During a recent Tuesday late-afternoon class in Menlo Park, instructor Toran McGill leads the day’s routine with heartfelt vigor. Every day comes with a new routine personally created by the studio’s sibling founders: Alisa, Valerie and Chrissy Scannell, who are constantly adjusting their signature workout that blends Pilates with strength training and HIIT (high-intensity interval training).

No class exceeds ten people in order to allow instructors to float their focus onto each participant frequently. Toran has everybody’s name down, especially the newbies, and tosses quips and words of encouragement throughout the hustle. The participants are from here on referred to, endearingly, as “heartbreakers.” The majority of the class are women—ranging from teen to middle-aged—but one male Baby Boomer is present and fully engaging his core.

The first 20 minutes may glide by with ease but pretty soon that left leg in lunge starts to feel the resistance. While holding a stretch move for somewhere between 20 seconds or what could feel like an eternity, your muscles may uncontrollably quiver in place. That’s how you know it’s working.

“Yes! I love to see shaking,” Toran says through her headset microphone, stopwatch in hand, as pump-up jams courtesy of Beyoncé and J Balvin beat on. (A neon sign in rose cursive gleaming “Love at first shake” is on a nearby wall.)

Although the workout itself is 40 minutes, it’s not unusual to spend a full hour at Heartcore—ten minutes before and ten after to socialize with the cheerful community that the Scannell sisters have attracted to their three studios in Menlo Park, Redwood City and San Mateo. This dedication to promoting such an ambiance is visible even in the “Please keep this door closed” sign above the doorknob, cut into the shape of a pink heart.

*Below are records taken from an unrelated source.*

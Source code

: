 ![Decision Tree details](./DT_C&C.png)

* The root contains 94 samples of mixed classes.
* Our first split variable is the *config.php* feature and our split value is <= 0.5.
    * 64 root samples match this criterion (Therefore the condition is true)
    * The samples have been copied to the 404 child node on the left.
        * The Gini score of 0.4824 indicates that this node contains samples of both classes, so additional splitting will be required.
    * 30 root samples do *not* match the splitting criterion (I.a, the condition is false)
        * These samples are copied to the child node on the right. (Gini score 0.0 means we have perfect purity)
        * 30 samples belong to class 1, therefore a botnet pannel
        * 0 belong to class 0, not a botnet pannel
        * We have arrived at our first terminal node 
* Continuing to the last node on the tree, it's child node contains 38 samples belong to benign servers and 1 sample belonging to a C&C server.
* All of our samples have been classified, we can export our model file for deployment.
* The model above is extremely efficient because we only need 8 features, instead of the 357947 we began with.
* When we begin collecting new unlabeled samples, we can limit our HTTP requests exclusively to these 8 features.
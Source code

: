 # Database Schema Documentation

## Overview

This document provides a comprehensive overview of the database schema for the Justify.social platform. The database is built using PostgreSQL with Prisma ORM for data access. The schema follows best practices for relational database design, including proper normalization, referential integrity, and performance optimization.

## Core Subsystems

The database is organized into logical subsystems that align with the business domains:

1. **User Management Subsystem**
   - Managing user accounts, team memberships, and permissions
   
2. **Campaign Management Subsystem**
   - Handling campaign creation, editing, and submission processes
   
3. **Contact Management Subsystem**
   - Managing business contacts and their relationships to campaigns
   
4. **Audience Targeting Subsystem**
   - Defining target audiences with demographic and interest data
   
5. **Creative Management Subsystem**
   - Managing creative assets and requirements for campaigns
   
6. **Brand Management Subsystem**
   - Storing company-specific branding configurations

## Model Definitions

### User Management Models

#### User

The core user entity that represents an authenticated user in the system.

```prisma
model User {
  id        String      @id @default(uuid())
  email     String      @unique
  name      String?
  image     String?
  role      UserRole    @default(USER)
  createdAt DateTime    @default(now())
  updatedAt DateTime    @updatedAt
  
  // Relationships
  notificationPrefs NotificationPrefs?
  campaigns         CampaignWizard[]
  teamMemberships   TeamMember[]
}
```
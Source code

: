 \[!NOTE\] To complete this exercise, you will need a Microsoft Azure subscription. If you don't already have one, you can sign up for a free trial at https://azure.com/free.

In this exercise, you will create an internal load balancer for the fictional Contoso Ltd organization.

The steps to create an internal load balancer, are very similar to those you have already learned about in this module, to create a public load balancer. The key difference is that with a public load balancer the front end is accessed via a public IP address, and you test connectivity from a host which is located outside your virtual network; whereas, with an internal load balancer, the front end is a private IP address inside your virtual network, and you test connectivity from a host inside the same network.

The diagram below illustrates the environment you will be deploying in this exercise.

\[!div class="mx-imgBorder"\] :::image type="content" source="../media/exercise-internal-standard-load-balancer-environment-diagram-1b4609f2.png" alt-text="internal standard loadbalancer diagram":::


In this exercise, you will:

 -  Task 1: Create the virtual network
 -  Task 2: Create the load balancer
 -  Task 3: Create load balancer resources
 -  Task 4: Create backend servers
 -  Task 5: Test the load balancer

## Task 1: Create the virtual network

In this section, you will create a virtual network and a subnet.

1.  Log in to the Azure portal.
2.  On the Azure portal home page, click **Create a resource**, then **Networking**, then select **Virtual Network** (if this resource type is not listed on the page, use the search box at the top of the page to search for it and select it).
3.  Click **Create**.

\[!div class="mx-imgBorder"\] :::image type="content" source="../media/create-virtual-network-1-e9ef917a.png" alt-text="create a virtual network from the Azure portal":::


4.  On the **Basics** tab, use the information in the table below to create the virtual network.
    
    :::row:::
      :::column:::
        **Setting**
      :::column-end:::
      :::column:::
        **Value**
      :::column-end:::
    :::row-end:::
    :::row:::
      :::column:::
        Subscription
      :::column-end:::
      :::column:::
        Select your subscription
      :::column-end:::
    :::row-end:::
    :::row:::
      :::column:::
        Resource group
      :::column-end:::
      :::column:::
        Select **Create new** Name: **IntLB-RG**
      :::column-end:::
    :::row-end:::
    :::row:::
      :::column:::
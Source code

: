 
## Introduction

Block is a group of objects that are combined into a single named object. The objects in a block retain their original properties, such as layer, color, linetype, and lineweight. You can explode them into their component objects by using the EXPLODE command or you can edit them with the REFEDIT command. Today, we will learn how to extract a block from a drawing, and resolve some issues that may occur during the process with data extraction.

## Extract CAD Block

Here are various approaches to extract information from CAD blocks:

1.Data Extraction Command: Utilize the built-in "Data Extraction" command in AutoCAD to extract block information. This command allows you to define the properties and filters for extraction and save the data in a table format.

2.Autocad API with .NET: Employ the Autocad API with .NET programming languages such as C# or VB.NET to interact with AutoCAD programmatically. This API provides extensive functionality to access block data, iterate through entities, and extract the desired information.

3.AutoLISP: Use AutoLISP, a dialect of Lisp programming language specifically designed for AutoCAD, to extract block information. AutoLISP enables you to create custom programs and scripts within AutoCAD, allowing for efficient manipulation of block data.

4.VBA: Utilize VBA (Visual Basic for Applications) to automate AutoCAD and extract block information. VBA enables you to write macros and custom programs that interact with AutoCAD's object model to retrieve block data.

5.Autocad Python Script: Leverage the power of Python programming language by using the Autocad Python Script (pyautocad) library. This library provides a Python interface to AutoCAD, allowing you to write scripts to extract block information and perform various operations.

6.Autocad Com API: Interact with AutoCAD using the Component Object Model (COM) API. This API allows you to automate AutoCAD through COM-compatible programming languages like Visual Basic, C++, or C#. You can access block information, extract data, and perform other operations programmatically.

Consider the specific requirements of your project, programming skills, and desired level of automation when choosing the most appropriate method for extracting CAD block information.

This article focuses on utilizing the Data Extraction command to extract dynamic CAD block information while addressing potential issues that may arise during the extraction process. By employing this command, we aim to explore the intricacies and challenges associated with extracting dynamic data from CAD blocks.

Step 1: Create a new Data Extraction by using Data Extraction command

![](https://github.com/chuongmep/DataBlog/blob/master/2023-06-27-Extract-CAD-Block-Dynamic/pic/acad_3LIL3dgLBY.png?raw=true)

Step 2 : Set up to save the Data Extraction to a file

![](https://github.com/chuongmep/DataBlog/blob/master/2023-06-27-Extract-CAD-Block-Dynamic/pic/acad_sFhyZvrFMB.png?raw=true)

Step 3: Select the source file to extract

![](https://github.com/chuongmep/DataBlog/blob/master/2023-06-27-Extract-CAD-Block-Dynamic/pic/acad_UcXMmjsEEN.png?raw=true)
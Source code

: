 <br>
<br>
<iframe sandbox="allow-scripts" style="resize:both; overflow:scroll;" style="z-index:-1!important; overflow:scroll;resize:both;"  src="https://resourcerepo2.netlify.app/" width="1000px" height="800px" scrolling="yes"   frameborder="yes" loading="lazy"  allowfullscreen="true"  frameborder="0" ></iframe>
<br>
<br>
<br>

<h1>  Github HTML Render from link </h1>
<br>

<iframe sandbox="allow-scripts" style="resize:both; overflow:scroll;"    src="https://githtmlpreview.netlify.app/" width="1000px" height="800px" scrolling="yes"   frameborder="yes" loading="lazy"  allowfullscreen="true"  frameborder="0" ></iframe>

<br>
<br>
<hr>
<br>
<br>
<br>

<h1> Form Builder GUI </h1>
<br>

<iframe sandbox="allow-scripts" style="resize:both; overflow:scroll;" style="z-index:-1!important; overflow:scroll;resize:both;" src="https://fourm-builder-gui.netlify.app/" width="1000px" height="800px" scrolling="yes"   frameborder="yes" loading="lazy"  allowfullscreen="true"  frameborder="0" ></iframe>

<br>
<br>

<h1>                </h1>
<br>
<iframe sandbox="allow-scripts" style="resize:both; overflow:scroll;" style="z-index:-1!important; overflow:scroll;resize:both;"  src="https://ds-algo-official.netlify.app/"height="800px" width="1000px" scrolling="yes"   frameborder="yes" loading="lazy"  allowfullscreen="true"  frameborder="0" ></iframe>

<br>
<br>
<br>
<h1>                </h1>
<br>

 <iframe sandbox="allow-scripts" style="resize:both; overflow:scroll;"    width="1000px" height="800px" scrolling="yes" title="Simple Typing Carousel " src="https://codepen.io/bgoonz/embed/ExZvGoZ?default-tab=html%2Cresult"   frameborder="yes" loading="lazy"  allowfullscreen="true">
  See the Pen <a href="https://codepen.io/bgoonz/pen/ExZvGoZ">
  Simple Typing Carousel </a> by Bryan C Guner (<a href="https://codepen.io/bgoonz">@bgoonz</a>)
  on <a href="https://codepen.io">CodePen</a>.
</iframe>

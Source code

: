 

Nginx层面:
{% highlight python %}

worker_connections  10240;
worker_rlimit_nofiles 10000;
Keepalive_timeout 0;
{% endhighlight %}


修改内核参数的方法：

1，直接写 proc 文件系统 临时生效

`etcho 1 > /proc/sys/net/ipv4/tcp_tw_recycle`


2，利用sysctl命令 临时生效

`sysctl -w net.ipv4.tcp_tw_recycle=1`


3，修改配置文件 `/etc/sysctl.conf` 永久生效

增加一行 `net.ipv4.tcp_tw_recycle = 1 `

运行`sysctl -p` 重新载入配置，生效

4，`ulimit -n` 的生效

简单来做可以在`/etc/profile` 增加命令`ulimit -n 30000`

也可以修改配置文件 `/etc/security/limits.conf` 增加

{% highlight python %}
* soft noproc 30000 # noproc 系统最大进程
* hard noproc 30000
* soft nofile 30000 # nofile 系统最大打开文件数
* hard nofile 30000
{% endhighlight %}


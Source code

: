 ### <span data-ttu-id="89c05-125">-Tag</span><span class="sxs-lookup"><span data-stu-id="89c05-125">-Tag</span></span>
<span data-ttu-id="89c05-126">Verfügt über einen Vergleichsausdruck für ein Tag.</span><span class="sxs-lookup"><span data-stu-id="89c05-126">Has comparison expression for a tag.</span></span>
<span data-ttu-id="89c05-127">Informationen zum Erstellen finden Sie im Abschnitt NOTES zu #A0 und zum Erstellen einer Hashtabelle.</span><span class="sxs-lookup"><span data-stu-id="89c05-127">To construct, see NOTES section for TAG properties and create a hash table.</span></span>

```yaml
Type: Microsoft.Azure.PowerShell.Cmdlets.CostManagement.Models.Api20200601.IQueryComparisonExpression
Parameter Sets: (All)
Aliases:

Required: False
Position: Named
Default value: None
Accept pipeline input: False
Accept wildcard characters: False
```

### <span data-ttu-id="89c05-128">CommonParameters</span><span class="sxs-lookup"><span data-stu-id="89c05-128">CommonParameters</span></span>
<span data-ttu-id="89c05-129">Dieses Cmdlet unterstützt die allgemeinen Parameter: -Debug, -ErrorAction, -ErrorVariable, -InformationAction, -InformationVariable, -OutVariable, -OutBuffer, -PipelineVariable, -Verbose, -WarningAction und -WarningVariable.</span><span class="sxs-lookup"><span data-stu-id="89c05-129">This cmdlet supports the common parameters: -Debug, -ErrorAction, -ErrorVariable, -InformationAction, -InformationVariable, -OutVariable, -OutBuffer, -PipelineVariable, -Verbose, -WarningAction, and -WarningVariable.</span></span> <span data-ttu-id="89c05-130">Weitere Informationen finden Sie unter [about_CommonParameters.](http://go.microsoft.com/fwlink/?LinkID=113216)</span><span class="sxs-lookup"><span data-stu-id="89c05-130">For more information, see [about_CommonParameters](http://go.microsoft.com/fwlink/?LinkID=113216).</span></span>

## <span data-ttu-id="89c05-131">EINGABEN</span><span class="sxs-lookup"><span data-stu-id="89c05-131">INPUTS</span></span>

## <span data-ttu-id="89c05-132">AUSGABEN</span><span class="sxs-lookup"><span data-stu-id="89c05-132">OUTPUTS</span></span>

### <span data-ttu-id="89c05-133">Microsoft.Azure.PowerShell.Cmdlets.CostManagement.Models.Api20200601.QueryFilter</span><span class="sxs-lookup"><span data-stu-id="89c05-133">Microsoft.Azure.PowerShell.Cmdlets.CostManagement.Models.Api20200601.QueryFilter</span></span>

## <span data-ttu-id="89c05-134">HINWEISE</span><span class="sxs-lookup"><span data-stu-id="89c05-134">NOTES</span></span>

“The world is going through such a dark time right now; I want this to be a place where people can walk in and feel a connection,” Alisa says. “We foster an environment where people want to talk to each other. Every person who walks in this studio is your brother or sister.”

“The magic is in the before and after of each class,” Chrissy continues. “This is a place of love and connection. We’re sisters; it’s all about being together.”

Heartcore materialized five years ago through the individual strengths of each sister. Alisa, the eldest of the three, was the first to envision the concept. She has a background in Crossfit and SoulCycle but following an injury, she was seeking a workout that was equally intense and effective but with low impact on the body.

After graduating from USC, Alisa was working a sales job for a solar company on the Peninsula when she visited a client in Pacifica. He was also into fitness and they got to chatting about the Megaformer, a little-known machine Alisa remembered seeing in Los Angeles. He encouraged her to open a studio and on the drive home over the hill, the idea clicked into place.

“I told our dad that this is going to blow up in the Bay Area and we should do it now,” she says.

Alisa enlisted her sister Val, a graduate of Santa Clara University who was interested in the business aspect of the venture (she’s responsible for trademarking Heartcore’s various expressions such as “Love at first shake”) and their youngest sister Chrissy, who had just finished studying human biology at Stanford.Entrepreneurship was in the trio’s DNA, especially considering their local upbringing.

“We all went to Montessori school where we made our own things, like shoes from toilet paper rolls,” Chrissy says. “It wasn’t so foreign to us to have an idea and then go do it. At the end of the day, we are from the Peninsula.”

They opened their first studio in 2014 in Redwood City, followed by the Menlo Park location two years ago before adding their San Mateo studio earlier this year. They’ve already outgrown their current Menlo Park location and expect to relocate to new premises at 1158 Chestnut Street in downtown Menlo Park in October.

The positive response to Heartcore has allowed the sisters to hire 24 instructors and offer several classes in the morning and afternoon every day. Part of their success lies in their attention to detail; the email sent out after an inaugural class also includes a feedback section. Critique, they believe, is the way grow.

Like the bodies that pass through the front door, the Scannell sisters are constantly refining Heartcore to be in its best shape possible.